Editor’s note: This story originally appeared in the April issues of Preston Hollow People and Park Cities People. However, the advice regarding social distancing and hygiene remain just as valuable today.
Take a deep breath, don’t freak out, and follow expert advice as the nation works to fight the spread of COVID-19.
“Please don’t panic,” DFW Hospital Council CEO Stephen Love said. “One of the good things about this virus — many people don’t have to be hospitalized even if they’re presumptive positive. They can be treated at home, which is good.”
Love and other health care leaders, including Dallas County Health and Human Services Director Dr. Philip Huang, have sought to reassure the public and provide guidelines for protecting one another during the unfolding pandemic.

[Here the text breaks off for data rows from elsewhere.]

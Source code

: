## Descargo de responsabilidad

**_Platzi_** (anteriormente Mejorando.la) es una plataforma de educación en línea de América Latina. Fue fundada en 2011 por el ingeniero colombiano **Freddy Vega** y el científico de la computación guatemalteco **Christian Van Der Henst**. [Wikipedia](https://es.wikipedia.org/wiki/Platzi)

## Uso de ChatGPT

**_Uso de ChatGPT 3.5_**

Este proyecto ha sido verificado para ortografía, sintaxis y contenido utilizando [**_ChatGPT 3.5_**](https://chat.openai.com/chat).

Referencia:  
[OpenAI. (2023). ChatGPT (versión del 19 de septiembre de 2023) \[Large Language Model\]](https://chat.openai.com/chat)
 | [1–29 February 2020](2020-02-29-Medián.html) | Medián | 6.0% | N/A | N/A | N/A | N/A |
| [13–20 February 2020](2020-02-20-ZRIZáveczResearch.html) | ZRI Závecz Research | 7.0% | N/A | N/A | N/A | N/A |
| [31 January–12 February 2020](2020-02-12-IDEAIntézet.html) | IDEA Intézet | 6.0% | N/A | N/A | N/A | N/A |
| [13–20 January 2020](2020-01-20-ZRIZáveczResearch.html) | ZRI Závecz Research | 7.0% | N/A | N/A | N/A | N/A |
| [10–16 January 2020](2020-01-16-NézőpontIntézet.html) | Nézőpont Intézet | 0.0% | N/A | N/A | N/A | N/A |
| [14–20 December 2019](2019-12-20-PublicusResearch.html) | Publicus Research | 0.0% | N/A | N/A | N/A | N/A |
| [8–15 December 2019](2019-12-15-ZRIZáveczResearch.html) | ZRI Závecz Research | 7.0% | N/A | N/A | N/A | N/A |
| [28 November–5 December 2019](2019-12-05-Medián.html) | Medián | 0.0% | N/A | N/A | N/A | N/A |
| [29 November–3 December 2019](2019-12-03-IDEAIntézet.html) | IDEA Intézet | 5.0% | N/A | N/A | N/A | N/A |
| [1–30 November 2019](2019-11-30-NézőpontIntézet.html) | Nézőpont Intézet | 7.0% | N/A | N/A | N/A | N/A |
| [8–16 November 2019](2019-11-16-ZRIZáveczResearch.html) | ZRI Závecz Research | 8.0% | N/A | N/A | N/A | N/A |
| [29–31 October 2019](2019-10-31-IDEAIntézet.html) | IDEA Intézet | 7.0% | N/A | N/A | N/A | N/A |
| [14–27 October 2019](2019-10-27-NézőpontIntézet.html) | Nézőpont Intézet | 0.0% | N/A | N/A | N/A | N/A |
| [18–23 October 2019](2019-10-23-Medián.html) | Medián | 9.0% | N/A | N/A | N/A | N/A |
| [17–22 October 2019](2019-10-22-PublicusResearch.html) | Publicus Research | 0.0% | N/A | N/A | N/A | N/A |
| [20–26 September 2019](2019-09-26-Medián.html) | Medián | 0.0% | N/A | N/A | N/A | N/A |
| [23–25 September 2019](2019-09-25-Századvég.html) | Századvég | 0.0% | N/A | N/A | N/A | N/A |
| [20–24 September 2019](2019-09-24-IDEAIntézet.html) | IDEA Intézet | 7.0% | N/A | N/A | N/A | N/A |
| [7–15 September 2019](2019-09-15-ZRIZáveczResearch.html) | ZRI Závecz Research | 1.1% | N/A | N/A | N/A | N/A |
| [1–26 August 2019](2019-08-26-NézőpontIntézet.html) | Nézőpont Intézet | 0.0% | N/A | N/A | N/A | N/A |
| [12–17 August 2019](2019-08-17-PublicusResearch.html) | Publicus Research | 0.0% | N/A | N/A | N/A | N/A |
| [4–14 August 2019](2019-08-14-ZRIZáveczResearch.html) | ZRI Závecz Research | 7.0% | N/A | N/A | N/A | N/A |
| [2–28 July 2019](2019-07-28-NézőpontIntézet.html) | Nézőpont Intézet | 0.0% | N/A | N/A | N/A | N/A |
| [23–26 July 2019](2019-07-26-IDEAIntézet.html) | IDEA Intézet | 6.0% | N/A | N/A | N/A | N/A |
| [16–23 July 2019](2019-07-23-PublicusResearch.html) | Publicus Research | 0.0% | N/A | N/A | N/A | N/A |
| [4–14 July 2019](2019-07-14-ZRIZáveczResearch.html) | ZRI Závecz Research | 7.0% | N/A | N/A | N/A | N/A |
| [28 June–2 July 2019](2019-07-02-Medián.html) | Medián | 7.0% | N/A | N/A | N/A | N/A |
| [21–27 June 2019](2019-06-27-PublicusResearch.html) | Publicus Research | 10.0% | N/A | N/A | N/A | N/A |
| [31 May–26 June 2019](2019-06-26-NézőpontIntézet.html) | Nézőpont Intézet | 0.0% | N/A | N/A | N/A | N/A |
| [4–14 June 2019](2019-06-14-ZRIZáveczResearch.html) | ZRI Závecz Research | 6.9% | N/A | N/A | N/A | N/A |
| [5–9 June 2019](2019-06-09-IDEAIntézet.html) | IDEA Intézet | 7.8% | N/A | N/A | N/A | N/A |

“Does everybody need a test? … the answer is ‘no.,” Love said. “The medical professionals and the people that will treat you are going to make the determination if you need a test…We want to make sure we use the test kits appropriately.”
Love also encouraged people who experience symptoms, which experts say include fever, coughing, and shortness of breath, to go to their primary care doctor first, rather than the emergency room.

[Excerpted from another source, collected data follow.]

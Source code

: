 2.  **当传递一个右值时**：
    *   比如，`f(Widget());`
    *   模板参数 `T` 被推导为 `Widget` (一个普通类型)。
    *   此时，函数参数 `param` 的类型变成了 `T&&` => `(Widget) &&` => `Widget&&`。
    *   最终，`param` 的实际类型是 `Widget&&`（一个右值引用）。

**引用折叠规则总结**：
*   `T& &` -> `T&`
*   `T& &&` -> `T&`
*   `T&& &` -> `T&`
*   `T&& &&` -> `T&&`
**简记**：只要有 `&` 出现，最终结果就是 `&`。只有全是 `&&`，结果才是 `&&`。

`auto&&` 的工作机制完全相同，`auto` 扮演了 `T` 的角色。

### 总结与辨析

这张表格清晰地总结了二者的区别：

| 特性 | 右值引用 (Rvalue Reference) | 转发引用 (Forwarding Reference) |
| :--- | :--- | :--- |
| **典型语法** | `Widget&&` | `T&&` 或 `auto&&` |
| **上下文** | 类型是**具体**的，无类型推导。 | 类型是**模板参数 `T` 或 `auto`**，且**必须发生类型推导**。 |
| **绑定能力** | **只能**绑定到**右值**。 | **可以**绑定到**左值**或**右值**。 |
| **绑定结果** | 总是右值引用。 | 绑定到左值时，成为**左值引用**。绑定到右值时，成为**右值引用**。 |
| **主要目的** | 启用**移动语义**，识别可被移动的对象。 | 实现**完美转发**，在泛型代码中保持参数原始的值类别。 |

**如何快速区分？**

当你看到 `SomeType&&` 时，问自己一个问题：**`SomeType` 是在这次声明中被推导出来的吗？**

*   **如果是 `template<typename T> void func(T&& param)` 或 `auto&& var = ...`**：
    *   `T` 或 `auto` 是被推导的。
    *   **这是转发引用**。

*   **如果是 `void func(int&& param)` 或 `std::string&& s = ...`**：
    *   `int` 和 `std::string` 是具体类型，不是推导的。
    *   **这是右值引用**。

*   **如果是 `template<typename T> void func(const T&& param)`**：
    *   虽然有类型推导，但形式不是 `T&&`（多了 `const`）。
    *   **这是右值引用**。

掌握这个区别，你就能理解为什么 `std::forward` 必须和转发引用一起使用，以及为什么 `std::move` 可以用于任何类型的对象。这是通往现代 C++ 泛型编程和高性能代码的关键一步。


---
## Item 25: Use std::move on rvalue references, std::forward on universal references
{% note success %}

Huang said that to slow the spread, officials have taken several measures:
Quarantining, which is for people who have been exposed to the virus but may not have it during the period of incubation of the virus.
Isolation, which is for those who have the illness.

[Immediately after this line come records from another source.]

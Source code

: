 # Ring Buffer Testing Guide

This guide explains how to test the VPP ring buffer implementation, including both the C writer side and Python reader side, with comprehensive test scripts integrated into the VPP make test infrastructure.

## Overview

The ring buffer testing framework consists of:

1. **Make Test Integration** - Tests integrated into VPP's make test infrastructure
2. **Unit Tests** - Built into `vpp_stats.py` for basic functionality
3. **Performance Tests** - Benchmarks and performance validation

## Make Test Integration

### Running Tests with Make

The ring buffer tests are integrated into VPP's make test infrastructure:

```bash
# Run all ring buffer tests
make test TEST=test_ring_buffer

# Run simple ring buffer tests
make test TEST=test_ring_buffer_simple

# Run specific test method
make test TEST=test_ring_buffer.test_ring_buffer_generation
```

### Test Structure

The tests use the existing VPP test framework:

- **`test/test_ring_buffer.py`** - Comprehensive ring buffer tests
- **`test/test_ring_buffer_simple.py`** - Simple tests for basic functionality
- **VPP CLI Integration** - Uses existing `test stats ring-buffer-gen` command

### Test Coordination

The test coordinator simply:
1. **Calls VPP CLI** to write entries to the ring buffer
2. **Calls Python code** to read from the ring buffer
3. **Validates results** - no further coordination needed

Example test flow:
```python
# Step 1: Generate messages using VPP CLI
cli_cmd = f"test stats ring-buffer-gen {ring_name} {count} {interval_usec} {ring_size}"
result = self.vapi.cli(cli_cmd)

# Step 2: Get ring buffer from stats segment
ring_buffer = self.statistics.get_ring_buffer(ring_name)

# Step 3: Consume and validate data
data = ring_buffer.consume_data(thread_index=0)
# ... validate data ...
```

And ‘social distancing,’ which means keeping about a 6-foot distance from others to avoid exposure to the ‘droplet spread’ from things like coughing or sneezing, as well as preventing large gatherings.
He also reiterated the importance of measures like proper handwashing; avoiding touching your face; coughing or sneezing into a wipe, then throwing it away; staying home if sick; and washing frequently-touched surfaces often, as well as avoiding contact with people who are ill, and large crowds.
“Slowing that spread down really has two major goals — to protect vulnerable populations, and those vulnerable populations are persons over 60, those with chronic healthcare conditions… and the other purpose of slowing down the spread is to really protect some of the healthcare system,” Huang said. “That’s the goal of this is to slow it down, draw out the number of cases and illness that we see, so it doesn’t overwhelm the healthcare system.”
He said such ‘social distancing’ measures become more aggressive when there’s evidence of community spread, or person-to-person transmission happening among people who haven’t traveled.
“It’s not a time to panic. It’s a time to continue these ‘social distancing’ practices…and together, we will address this,” Huang said.
He explained that if someone tests positive for COVID-19 and lives with their family, the family members would be considered as having close contact, be asked to quarantine, and be monitored for symptoms.
In a bit of good news, Love noted many providers offer virtual screening tools to help “guide and direct you, in many cases, to give you peace of mind that you probably don’t even need a test, but it’s to educate you and help you screen.”